Global African stars, South African-born host of Comedy Central’s The Daily Show Trevor Noah, and the Nigerian-born National Book Award winning novelist Chimamanda Ngozi Adichie openly discuss straddling multiple cultural identities at the sold out PEN World Voices Festival.
An event that includes 150 authors and artists from all over the world in this moment of unprecedented threats to freedom and truth—and of emboldened mobilization and resistance—and examine bigotry, misogyny, and xenophobia and to bolster the movement to counter them. Exploring the theme Gender and Power, these events celebrate the transcendent power of art to enable people to see beyond their differences.
Noah posted this on Instagram saying, I’ve learned so much from this amazing woman’s work but I never knew we’d have so much fun debating, arguing and laughing.
1. Adichie considers herself a Nigerian when living in America.
When the moderator prefaced a question mentioning that Noah and Adichie are both African immigrants, Adichie says,
“My sensibilities were largely shaped by Nigeria. I didn’t come into the U.S. until I was 19. There’s a kind of distance it affords me when I look at the U.S.”
2. Noah had to shift his experiences of blackness to live in two cultures.
Noah explained in depth how he had to make a shift when he moved to the U.S., because his experience of blackness in South Africa was more nuanced. Oddly enough, America also felt very familiar to him at the same time.
“The U.S. was a weirdly familiar place for me because it feels sort of like home, but not. I had experienced blackness in all its forms—blackness didn’t mean one thing to me. Black had no connotation—black can be late, black can be on time, black can be poor, black can be rich, black can be the criminal, black can be the judge.”
3. Adichie feels cares about and feels connected to being Pan-African
When asked if her novel, Americanah, is a Pan-Africanist book, Adichie took the time to discuss what Pan-Africanism is to her.

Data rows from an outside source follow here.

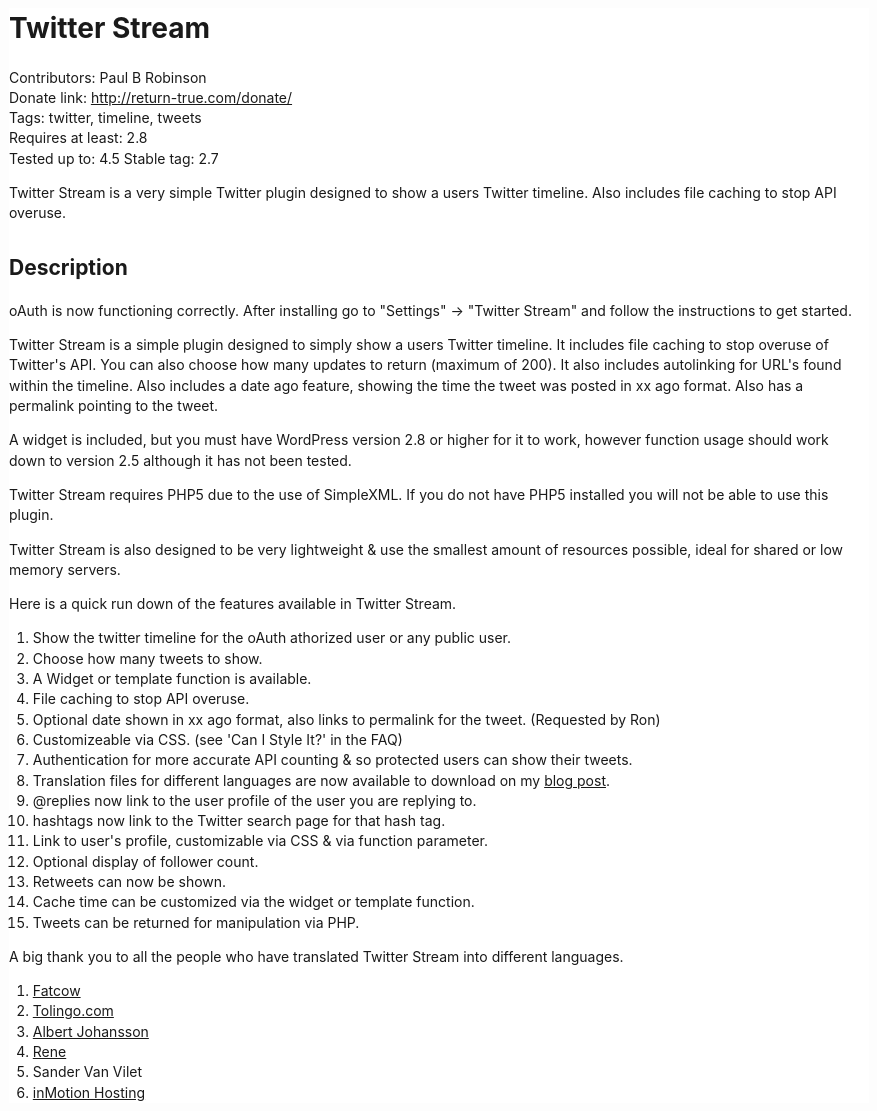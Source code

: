 # Twitter Stream #
Contributors: Paul B Robinson  
Donate link: http://return-true.com/donate/  
Tags: twitter, timeline, tweets  
Requires at least: 2.8  
Tested up to: 4.5
Stable tag: 2.7

Twitter Stream is a very simple Twitter plugin designed to show a users Twitter timeline. Also includes file caching to stop API overuse.

## Description ##

oAuth is now functioning correctly. After installing go to "Settings" -> "Twitter Stream" and follow the instructions to get started.

Twitter Stream is a simple plugin designed to simply show a users Twitter timeline. It includes file caching to stop overuse of Twitter's API. You can also choose how many updates to return (maximum of 200). It also includes autolinking for URL's found within the timeline. Also includes a date ago feature, showing the time the tweet was posted in xx ago format. Also has a permalink pointing to the tweet.

A widget is included, but you must have WordPress version 2.8 or higher for it to work, however function usage should work down to version 2.5 although it has not been tested.

Twitter Stream requires PHP5 due to the use of SimpleXML. If you do not have PHP5 installed you will not be able to use this plugin.

Twitter Stream is also designed to be very lightweight & use the smallest amount of resources possible, ideal for shared or low memory servers.

Here is a quick run down of the features available in Twitter Stream.

1. Show the twitter timeline for the oAuth athorized user or any public user.
1. Choose how many tweets to show.
1. A Widget or template function is available.
1. File caching to stop API overuse.
1. Optional date shown in xx ago format, also links to permalink for the tweet. (Requested by Ron)
1. Customizeable via CSS. (see 'Can I Style It?' in the FAQ)
1. Authentication for more accurate API counting & so protected users can show their tweets.
1. Translation files for different languages are now available to download on my [blog post](http://return-true.com/wordpress-plugin-twitter-stream/ "Check here for translation files.").
1. @replies now link to the user profile of the user you are replying to.
1. hashtags now link to the Twitter search page for that hash tag.
1. Link to user's profile, customizable via CSS & via function parameter.
1. Optional display of follower count.
1. Retweets can now be shown.
1. Cache time can be customized via the widget or template function.
1. Tweets can be returned for manipulation via PHP.

A big thank you to all the people who have translated Twitter Stream into different languages.

1. [Fatcow](http://www.fatcow.com/)
1. [Tolingo.com](http://tolingo.com)
1. [Albert Johansson](http://twitter.com/albertjohansson)
1. [Rene](http://wpwebshop.com/premium-wordpress-plugins/)
1. Sander Van Vilet
1. [inMotion Hosting](http://www.inmotionhosting.com/)
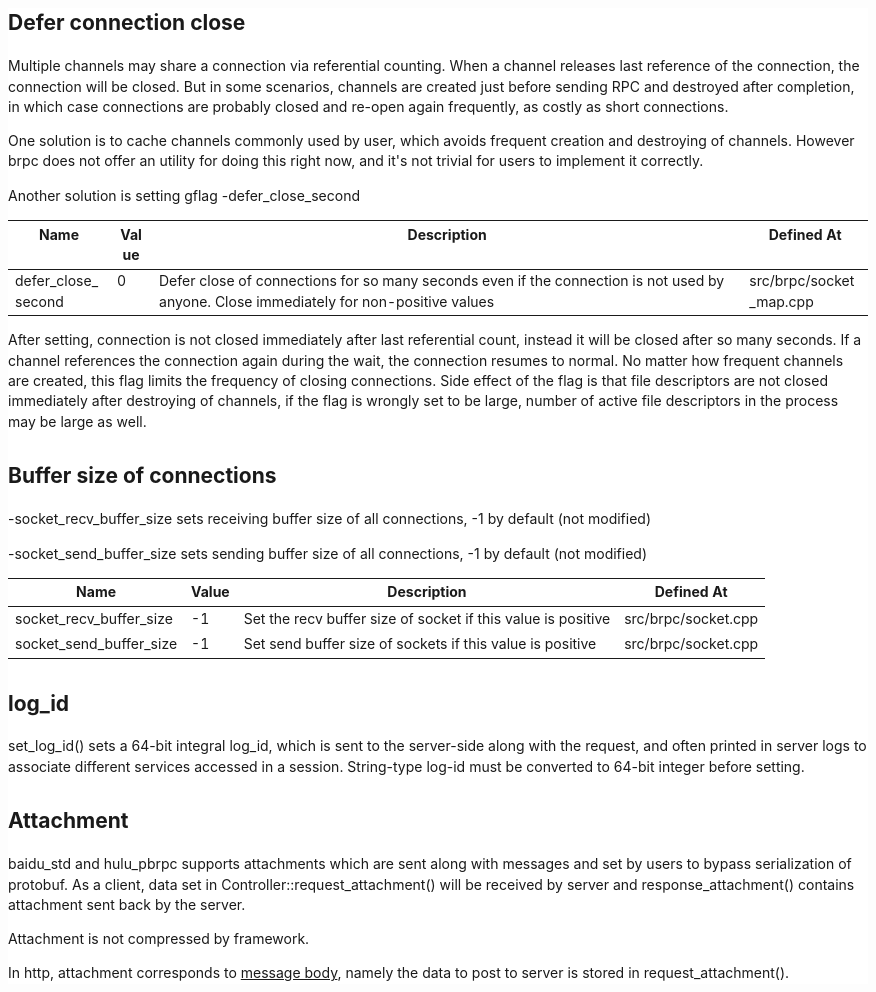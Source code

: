 ## Defer connection close

Multiple channels may share a connection via referential counting. When a channel releases last reference of the connection, the connection will be closed. But in some scenarios, channels are created just before sending RPC and destroyed after completion, in which case connections are probably closed and re-open again frequently, as costly as short connections.

One solution is to cache channels commonly used by user, which avoids frequent creation and destroying of channels.  However brpc does not offer an utility for doing this right now, and it's not trivial for users to implement it correctly.

Another solution is setting gflag -defer_close_second

| Name               | Value | Description                              | Defined At              |
| ------------------ | ----- | ---------------------------------------- | ----------------------- |
| defer_close_second | 0     | Defer close of connections for so many seconds even if the connection is not used by anyone. Close immediately for non-positive values | src/brpc/socket_map.cpp |

After setting, connection is not closed immediately after last referential count, instead it will be closed after so many seconds. If a channel references the connection again during the wait, the connection resumes to normal. No matter how frequent channels are created, this flag limits the frequency of closing connections. Side effect of the flag is that file descriptors are not closed immediately after destroying of channels, if the flag is wrongly set to be large, number of active file descriptors in the process may be large as well.

## Buffer size of connections

-socket_recv_buffer_size sets receiving buffer size of all connections, -1 by default (not modified)

-socket_send_buffer_size sets sending buffer size of all connections, -1 by default (not modified)

| Name                    | Value | Description                              | Defined At          |
| ----------------------- | ----- | ---------------------------------------- | ------------------- |
| socket_recv_buffer_size | -1    | Set the recv buffer size of socket if this value is positive | src/brpc/socket.cpp |
| socket_send_buffer_size | -1    | Set send buffer size of sockets if this value is positive | src/brpc/socket.cpp |

## log_id

set_log_id() sets a 64-bit integral log_id, which is sent to the server-side along with the request, and often printed in server logs to associate different services accessed in a session. String-type log-id must be converted to 64-bit integer before setting.

## Attachment

baidu_std and hulu_pbrpc supports attachments which are sent along with messages and set by users to bypass serialization of protobuf. As a client, data set in Controller::request_attachment() will be received by server and response_attachment() contains attachment sent back by the server.

Attachment is not compressed by framework.

In http, attachment corresponds to [message body](http://www.w3.org/Protocols/rfc2616/rfc2616-sec4.html), namely the data to post to server is stored in request_attachment().
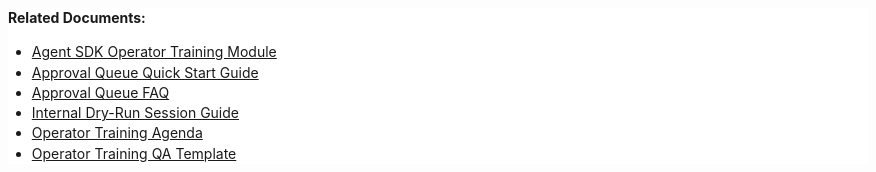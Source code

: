 
**Related Documents:**
- [Agent SDK Operator Training Module](./agent_sdk_operator_training_module.md)
- [Approval Queue Quick Start Guide](./approval_queue_quick_start.md)
- [Approval Queue FAQ](./approval_queue_faq.md)
- [Internal Dry-Run Session Guide](./internal_dry_run_session_guide.md)
- [Operator Training Agenda](../runbooks/operator_training_agenda.md)
- [Operator Training QA Template](../runbooks/operator_training_qa_template.md)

“I think myself politically as Pan-African. And for me, that means I care about what’s happening in Kenya, I care about the people in Bahia, Brazil, I care about Afro-Colombia, because there’s a familiarity there to something I feel connected to.”
Her thoughts on African American History.
“African-American history didn’t start on a slave ship, it started in Africa. I believe there are cultural traditions that have been passed down, and diluted, but it’s still there.”
4. Kat Williams was the only person that laughed at Noah’s jokes when he first started stand-up in Los Angeles.
“I used to do stand-up at an event called ‘Chocolate Sundays. I walked on stage and the audience looked at me like I was about to introduce the comedian that the host introduced. I’ll never forget that no one laughed, except one person in the balcony—and it was Kat Williams.”
5. Adichie discovered she was black when she came to America.
She discussed her experience in her undergrad class, writing her first essay. The professor said it was the best essay and wanted to know who wrote the essay and to raise their hand. When she raised her hand the professor looked surprised. She says,
“Thats when I realized he didn’t think the person who wrote the essay was black.”
Check out the excerpt of Adichie and Noah discussing their revelations.
6. It took time for Noah to realize the difference between a black and white room.
“It took me too long to realize that in a black room, we were laughing at our thing. In the white room, I was giving them the license to laugh at black people. I had to be careful of what I share and where. Where you give it away could create a different connotation.”
Both esteemed talented stars also discussed their books out now – Adichie, Dear Ijeawele, or a Feminist Manifesto in Fifteen Suggestions and Noah, his memoir, Born A Crime: Stories from a South African Childhood.